Nearly half the District’s public school students are enrolled at charters — which are publicly funded but privately operated.
If the charter schools win their appeal, the city could have to rethink how it allocates more than $1.5 billion in education spending.
“Since the inception of public charters, charters have only been asking that the D.C. government not privilege one sector over the other sector,” said Irene Holtzman, the executive director of FOCUS, a charter advocacy organization. “This is an opportunity to do right by all students in the District.”
D.C. uses a uniform funding formula to allocate money to traditional public and charter school students. The money varies depending on students’ needs but not on where they attend school.
The city allocates $3,124 more per student to charter schools than to traditional schools, with that money earmarked for facility expenses. Charters are responsible for acquiring and maintaining their school buildings, while the city provides buildings to D.C. Public Schools.
But the lawsuit argues that the traditional public school system relies on other government agencies to provide some services, meaning those costs don’t come out of the school system’s budget. For example, the Department of General Services provides facility maintenance, and the Office of the Attorney General for the District of Columbia provides legal services.
City officials and education activists have argued that fundamental differences exist between the two education sectors and that the traditional public school system requires subsidies because it must maintain enough space and staff across the city to serve any student who shows up throughout the year. Charter schools do not have that same obligation.
Unlike charters, D.C. Public Schools is also required to use union labor, which is often more expensive.
Cathy Reilly, executive director of the Senior High Alliance of Parents, Principals and Educators, a D.C. advocacy organization, said the charter schools have not persuasively argued that their students are harmed because of the way the money is distributed.
D.C. Public Schools “has different responsibilities as a city agency responsible for welcoming students into their school of right, no matter when and no matter how many,” Reilly said.
But the appeal hearing Monday in front of three federal judges — two Barack Obama appointees and one George H.W. Bush appointee — primarily focused on whether the charter schools had the right to sue the city in federal court.
Congress passed the D.C. School Reform Act in 1995, opening the door for charter schools in the District. The law required the city to set up a uniform formula to fund charter and traditional schools equally on the basis of enrollment.

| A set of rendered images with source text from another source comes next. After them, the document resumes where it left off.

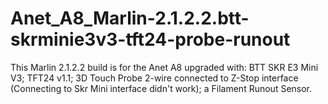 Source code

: # Anet_A8_Marlin-2.1.2.2.btt-skrminie3v3-tft24-probe-runout

This Marlin 2.1.2.2 build is for the Anet A8 upgraded with: BTT SKR E3 Mini V3; TFT24 v1.1; 3D Touch Probe 2-wire connected to Z-Stop interface (Connecting to Skr Mini interface didn't work); a Filament Runout Sensor.

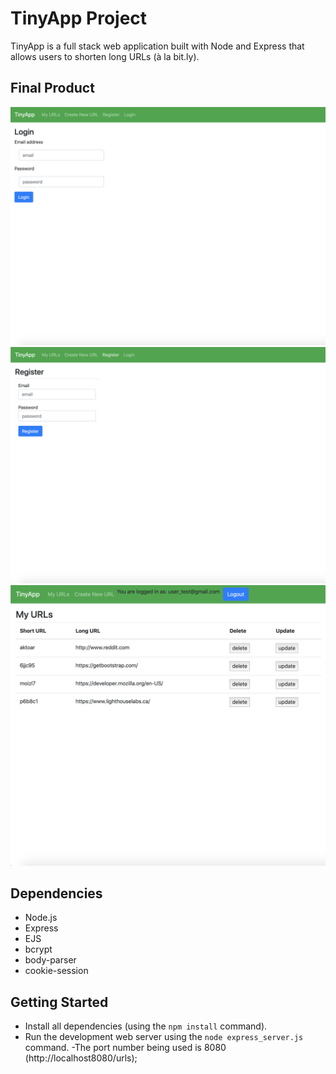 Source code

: # TinyApp Project

TinyApp is a full stack web application built with Node and Express that allows users to shorten long URLs (à la bit.ly).

## Final Product

![Login page Scrrenshot](https://github.com/USBrido/tinyapp/blob/master/docs/Login-page.png)
![Register page Screenshot](https://github.com/USBrido/tinyapp/blob/master/docs/register-page.png)
![Main URL page Screenshot](https://github.com/USBrido/tinyapp/blob/master/docs/main-url-page.png)

## Dependencies

- Node.js
- Express
- EJS
- bcrypt
- body-parser
- cookie-session

## Getting Started

- Install all dependencies (using the `npm install` command).
- Run the development web server using the `node express_server.js` command.
-The port number being used is 8080 (http://localhost8080/urls);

The attorney for the charter schools, Kelly Dunbar of the law firm WilmerHale, argued that the city is bound by federal law and must provide equal funding for all public schools in the city. Federal law, he argued, should supersede local law.
The original lawsuit filed by the charter schools argued that between 2008 and 2014, the city spent about $2,150 less per charter student each year than it did on traditional public school students after taking into account the services other city agencies provided to the traditional system.
The lawsuit has been viewed as a test of the city’s authority to govern itself using powers delegated to the District by the Home Rule Act of 1973.
The city’s attorney, Jason Lederstein, argued that it is a local matter and that the Home Rule Act allows the District to make its own decisions about how to fund its schools.
“You can’t come to a federal court and say there was a violation of the School Reform Act,” Lederstein said in court Monday.
Dunbar said that if the judges were to rule against the charter schools on jurisdictional grounds, the schools could file a lawsuit in local court.
“Were we to lose on the jurisdictional point, that should have the effect of wiping the slate clean, and these questions could be subject to litigation in D.C. Superior Court,” Dunbar said in an interview.